About 1.5 terabytes of data were stolen, which is a huge amount — the entire Library of Congress is only about 10 terabytes, The Hollywood Reporter noted.
Even worse, no one is quite sure what was taken exactly, other than a “Game of Thrones” partial script and some unaired episodes of other programs.
HBO insiders are worried the hackers got access to emails, financial documents, or employees’ or customers’ personal information, THR reported. No ransom or extortion attempts have been reported so far.
The attack is being called sophisticated, with multiple entry points and targeting data in different locations, THR reported. The hack is seven times the size of the 2014 Sony hack that led to co-chair Amy Pascal stepping down.

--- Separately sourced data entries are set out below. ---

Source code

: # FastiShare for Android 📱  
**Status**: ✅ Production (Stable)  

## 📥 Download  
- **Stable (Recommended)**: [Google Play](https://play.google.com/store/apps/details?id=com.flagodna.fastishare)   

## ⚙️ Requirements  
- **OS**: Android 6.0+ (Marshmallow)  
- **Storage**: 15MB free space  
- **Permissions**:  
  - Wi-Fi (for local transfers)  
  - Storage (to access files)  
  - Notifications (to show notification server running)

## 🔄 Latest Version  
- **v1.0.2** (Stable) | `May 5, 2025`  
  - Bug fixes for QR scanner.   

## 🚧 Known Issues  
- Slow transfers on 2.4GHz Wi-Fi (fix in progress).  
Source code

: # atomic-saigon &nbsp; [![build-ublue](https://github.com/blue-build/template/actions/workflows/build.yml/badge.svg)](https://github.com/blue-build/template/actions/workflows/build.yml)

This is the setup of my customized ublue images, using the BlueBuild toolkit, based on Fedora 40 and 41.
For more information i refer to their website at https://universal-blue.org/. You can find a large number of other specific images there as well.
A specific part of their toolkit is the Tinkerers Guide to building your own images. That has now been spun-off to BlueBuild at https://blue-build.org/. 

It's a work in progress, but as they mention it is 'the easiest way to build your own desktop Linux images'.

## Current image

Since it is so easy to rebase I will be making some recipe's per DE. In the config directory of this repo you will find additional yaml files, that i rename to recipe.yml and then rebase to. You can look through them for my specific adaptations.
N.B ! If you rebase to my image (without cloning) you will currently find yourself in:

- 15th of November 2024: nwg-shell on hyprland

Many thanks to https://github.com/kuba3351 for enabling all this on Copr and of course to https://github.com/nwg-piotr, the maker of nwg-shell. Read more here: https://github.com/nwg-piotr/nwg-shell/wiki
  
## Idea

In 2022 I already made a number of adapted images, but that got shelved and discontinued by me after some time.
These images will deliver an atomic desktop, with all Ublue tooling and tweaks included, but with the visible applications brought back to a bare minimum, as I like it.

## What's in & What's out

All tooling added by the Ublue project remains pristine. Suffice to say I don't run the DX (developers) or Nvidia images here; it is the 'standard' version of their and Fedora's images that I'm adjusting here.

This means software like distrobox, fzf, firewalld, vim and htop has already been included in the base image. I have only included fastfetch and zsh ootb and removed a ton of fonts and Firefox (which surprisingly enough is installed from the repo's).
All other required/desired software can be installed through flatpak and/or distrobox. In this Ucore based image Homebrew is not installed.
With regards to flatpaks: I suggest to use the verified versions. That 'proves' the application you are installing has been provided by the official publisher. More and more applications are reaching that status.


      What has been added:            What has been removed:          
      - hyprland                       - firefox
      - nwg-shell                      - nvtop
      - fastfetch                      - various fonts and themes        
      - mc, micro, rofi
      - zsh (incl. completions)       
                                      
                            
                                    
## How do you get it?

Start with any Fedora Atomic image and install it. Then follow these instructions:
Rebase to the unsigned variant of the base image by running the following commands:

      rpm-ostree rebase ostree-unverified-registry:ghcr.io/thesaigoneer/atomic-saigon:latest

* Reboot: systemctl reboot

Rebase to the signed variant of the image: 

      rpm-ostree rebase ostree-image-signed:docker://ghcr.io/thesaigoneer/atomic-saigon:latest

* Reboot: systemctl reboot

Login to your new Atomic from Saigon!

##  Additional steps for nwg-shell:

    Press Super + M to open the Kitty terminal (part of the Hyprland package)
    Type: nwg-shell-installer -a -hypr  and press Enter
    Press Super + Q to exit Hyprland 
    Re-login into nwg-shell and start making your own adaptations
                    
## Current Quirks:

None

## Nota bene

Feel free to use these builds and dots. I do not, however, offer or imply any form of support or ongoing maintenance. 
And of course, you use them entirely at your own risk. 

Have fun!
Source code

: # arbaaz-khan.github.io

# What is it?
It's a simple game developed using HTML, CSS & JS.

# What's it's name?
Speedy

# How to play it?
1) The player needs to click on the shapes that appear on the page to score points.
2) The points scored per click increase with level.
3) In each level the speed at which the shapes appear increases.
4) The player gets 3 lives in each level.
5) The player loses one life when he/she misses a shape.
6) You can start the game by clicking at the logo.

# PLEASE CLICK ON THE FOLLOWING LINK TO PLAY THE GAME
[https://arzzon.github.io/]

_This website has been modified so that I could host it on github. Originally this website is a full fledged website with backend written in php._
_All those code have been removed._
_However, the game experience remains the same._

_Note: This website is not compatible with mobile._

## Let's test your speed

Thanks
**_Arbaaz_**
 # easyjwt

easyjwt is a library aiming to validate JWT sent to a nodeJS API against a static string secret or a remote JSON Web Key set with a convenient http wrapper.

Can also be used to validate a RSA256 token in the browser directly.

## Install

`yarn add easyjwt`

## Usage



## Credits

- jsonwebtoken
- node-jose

The hack also may have implications for the pending sale of HBO parent Time Warner to AT&T, which was agreed to in October at the price of $85 billion. A previous Yahoo security breach that involved customer accounts led to a $350 million price deduction in the $4.5 billion sale of Yahoo to Verizon. This hack could potentially cost Time Warner billions if it turns out to be as bad as experts think, THR said.
One positive aspect of the situation is that HBO notified employees and the public within days of finding out about the hack, whereas others waited months or even years before reporting security breaches that could have left customers vulnerable to identity theft or other problems.